- _EXERCISE REQUIREMENTS_: Every entry must be repeated exactly. Exclude all pictures.

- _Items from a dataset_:
+ + + + +

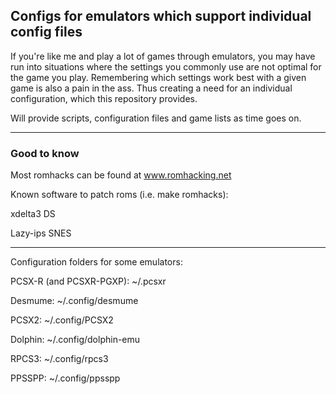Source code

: <h2>Configs for emulators which support individual config files</h2>

If you're like me and play a lot of games through emulators, you may have run into situations where the settings you commonly use are not optimal for the game you play. Remembering which settings work best with a given game is also a pain in the ass. Thus creating a need for an individual configuration, which this repository provides.

Will provide scripts, configuration files and game lists as time goes on.

---

<h3>Good to know</h3>

Most romhacks can be found at <a href="https://www.romhacking.net">www.romhacking.net</a>

Known software to patch roms (i.e. make romhacks):

xdelta3		DS

Lazy-ips	SNES

---

Configuration folders for some emulators:

PCSX-R (and PCSXR-PGXP):	~/.pcsxr

Desmume:			~/.config/desmume

PCSX2:				~/.config/PCSX2

Dolphin:			~/.config/dolphin-emu

RPCS3:				~/.config/rpcs3

PPSSPP:				~/.config/ppsspp
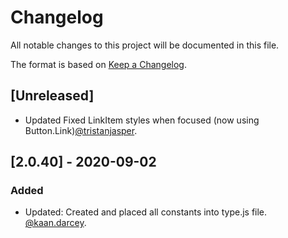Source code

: # Changelog

All notable changes to this project will be documented in this file.

The format is based on [Keep a Changelog](https://keepachangelog.com/en/1.0.0/).

## [Unreleased]

- Updated Fixed LinkItem styles when focused (now using Button.Link)[@tristanjasper](https://github.com/tristanjasper).

## [2.0.40] - 2020-09-02

### Added

- Updated: Created and placed all constants into type.js file. [@kaan.darcey](https://github.com/KDarcey).
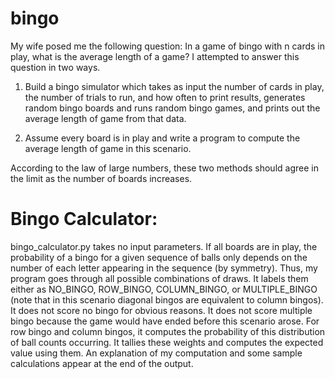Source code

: # bingo
My wife posed me the following question:  In a game of bingo with n cards in play, what is the average length of a game?  I attempted to answer this question in two ways.

1. Build a bingo simulator which takes as input the number of cards in play, the number of trials to run, and how often to print results, 
generates random bingo boards and runs random bingo games, and prints out the average length of game from that data.

2. Assume every board is in play and write a program to compute the average length of game in this scenario.

According to the law of large numbers, these two methods should agree in the limit as the number of boards increases.

# Bingo Calculator:

bingo_calculator.py takes no input parameters.  If all boards are in play, the probability of a bingo for a given sequence of balls only depends on the number of each letter appearing in the sequence (by symmetry).  Thus, my program goes through all possible combinations of draws.  It labels them either as NO_BINGO, ROW_BINGO, COLUMN_BINGO, or MULTIPLE_BINGO (note that in this scenario diagonal bingos are equivalent to column bingos).  It does not score no bingo for obvious reasons.  It does not score multiple bingo because the game would have ended before this scenario arose.  For row bingo and column bingos, it computes the probability of this distribution of ball counts occurring.  It tallies these weights and computes the expected value using them.  An explanation of my computation and some sample calculations appear at the end of the output.
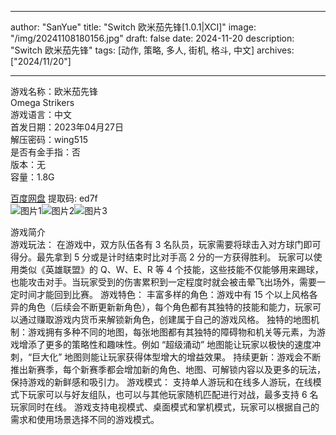 
---
author: "SanYue"
title: "Switch 欧米茄先锋[1.0.1|XCI]"
image: "/img/20241108180156.jpg"
draft: false
date: 2024-11-20
description: "Switch 欧米茄先锋"
tags: [动作, 策略, 多人, 街机, 格斗, 中文]
archives: ["2024/11/20"]

---

游戏名称：欧米茄先锋   
Omega Strikers    
游戏语言：中文  
首发日期：2023年04月27日  
解压密码：wing515  
是否有金手指：否  
版本：无   
容量：1.8G

[百度网盘](https//pan.baidu.com/s/10yKYiNEbMK3rYvFBBjPceQ) 提取码: ed7f  
![图片1](/img/e4e888.jpg)![图片2](/img/459254.jpg)![图片3](/img/bf3f96.jpg)  

游戏简介  
游戏玩法：
在游戏中，双方队伍各有 3 名队员，玩家需要将球击入对方球门即可得分。最先拿到 5 分或是计时结束时比对手高 2 分的一方获得胜利。
玩家可以使用类似《英雄联盟》的 Q、W、E、R 等 4 个技能，这些技能不仅能够用来踢球，也能攻击对手。当玩家受到的伤害累积到一定程度时就会被击晕飞出场外，需要一定时间才能回到比赛。
游戏特色：
丰富多样的角色：游戏中有 15 个以上风格各异的角色（后续会不断更新新角色），每个角色都有其独特的技能和能力，玩家可以通过赚取游戏内货币来解锁新角色，创建属于自己的游戏风格。
独特的地图机制：游戏拥有多种不同的地图，每张地图都有其独特的障碍物和机关等元素，为游戏增添了更多的策略性和趣味性。例如 “超级涌动” 地图能让玩家以极快的速度冲刺，“巨大化” 地图则能让玩家获得体型增大的增益效果。
持续更新：游戏会不断推出新赛季，每个新赛季都会增加新的角色、地图、可解锁内容以及更多的玩法，保持游戏的新鲜感和吸引力。
游戏模式：
支持单人游玩和在线多人游玩，在线模式下玩家可以与好友组队，也可以与其他玩家随机匹配进行对战，最多支持 6 名玩家同时在线。
游戏支持电视模式、桌面模式和掌机模式，玩家可以根据自己的需求和使用场景选择不同的游戏模式。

+ + + + +

- _RESULT OF THE EXERCISE_:
Source code

: <h2>Configs for emulators which support individual config files</h2>

If you're like me and play a lot of games through emulators, you may have run into situations where the settings you commonly use are not optimal for the game you play. Remembering which settings work best with a given game is also a pain in the ass. Thus creating a need for an individual configuration, which this repository provides.

Will provide scripts, configuration files and game lists as time goes on.

---

<h3>Good to know</h3>

Most romhacks can be found at <a href="https://www.romhacking.net">www.romhacking.net</a>

Known software to patch roms (i.e. make romhacks):

xdelta3		DS

Lazy-ips	SNES

---

Configuration folders for some emulators:

PCSX-R (and PCSXR-PGXP):	~/.pcsxr

Desmume:			~/.config/desmume

PCSX2:				~/.config/PCSX2

Dolphin:			~/.config/dolphin-emu

RPCS3:				~/.config/rpcs3

PPSSPP:				~/.config/ppsspp
Source code

: # Changelog

All notable changes to this project will be documented in this file.

The format is based on [Keep a Changelog](https://keepachangelog.com/en/1.0.0/).

## [Unreleased]

- Updated Fixed LinkItem styles when focused (now using Button.Link)[@tristanjasper](https://github.com/tristanjasper).

## [2.0.40] - 2020-09-02

### Added

- Updated: Created and placed all constants into type.js file. [@kaan.darcey](https://github.com/KDarcey).
Source code

: # bingo
My wife posed me the following question:  In a game of bingo with n cards in play, what is the average length of a game?  I attempted to answer this question in two ways.

1. Build a bingo simulator which takes as input the number of cards in play, the number of trials to run, and how often to print results, 
generates random bingo boards and runs random bingo games, and prints out the average length of game from that data.

2. Assume every board is in play and write a program to compute the average length of game in this scenario.

According to the law of large numbers, these two methods should agree in the limit as the number of boards increases.

# Bingo Calculator:

bingo_calculator.py takes no input parameters.  If all boards are in play, the probability of a bingo for a given sequence of balls only depends on the number of each letter appearing in the sequence (by symmetry).  Thus, my program goes through all possible combinations of draws.  It labels them either as NO_BINGO, ROW_BINGO, COLUMN_BINGO, or MULTIPLE_BINGO (note that in this scenario diagonal bingos are equivalent to column bingos).  It does not score no bingo for obvious reasons.  It does not score multiple bingo because the game would have ended before this scenario arose.  For row bingo and column bingos, it computes the probability of this distribution of ball counts occurring.  It tallies these weights and computes the expected value using them.  An explanation of my computation and some sample calculations appear at the end of the output.
---
author: "SanYue"
title: "Switch 欧米茄先锋[1.0.1|XCI]"
image: "/img/20241108180156.jpg"
draft: false
date: 2024-11-20
description: "Switch 欧米茄先锋"
tags: [动作, 策略, 多人, 街机, 格斗, 中文]
archives: ["2024/11/20"]

---

游戏名称：欧米茄先锋   
Omega Strikers    
游戏语言：中文  
首发日期：2023年04月27日  
解压密码：wing515  
是否有金手指：否  
版本：无   
容量：1.8G

[百度网盘](https//pan.baidu.com/s/10yKYiNEbMK3rYvFBBjPceQ) 提取码: ed7f  
![图片1](/img/e4e888.jpg)![图片2](/img/459254.jpg)![图片3](/img/bf3f96.jpg)  

游戏简介  
游戏玩法：
在游戏中，双方队伍各有 3 名队员，玩家需要将球击入对方球门即可得分。最先拿到 5 分或是计时结束时比对手高 2 分的一方获得胜利。
玩家可以使用类似《英雄联盟》的 Q、W、E、R 等 4 个技能，这些技能不仅能够用来踢球，也能攻击对手。当玩家受到的伤害累积到一定程度时就会被击晕飞出场外，需要一定时间才能回到比赛。
游戏特色：
丰富多样的角色：游戏中有 15 个以上风格各异的角色（后续会不断更新新角色），每个角色都有其独特的技能和能力，玩家可以通过赚取游戏内货币来解锁新角色，创建属于自己的游戏风格。
独特的地图机制：游戏拥有多种不同的地图，每张地图都有其独特的障碍物和机关等元素，为游戏增添了更多的策略性和趣味性。例如 “超级涌动” 地图能让玩家以极快的速度冲刺，“巨大化” 地图则能让玩家获得体型增大的增益效果。
持续更新：游戏会不断推出新赛季，每个新赛季都会增加新的角色、地图、可解锁内容以及更多的玩法，保持游戏的新鲜感和吸引力。
游戏模式：
支持单人游玩和在线多人游玩，在线模式下玩家可以与好友组队，也可以与其他玩家随机匹配进行对战，最多支持 6 名玩家同时在线。
游戏支持电视模式、桌面模式和掌机模式，玩家可以根据自己的需求和使用场景选择不同的游戏模式。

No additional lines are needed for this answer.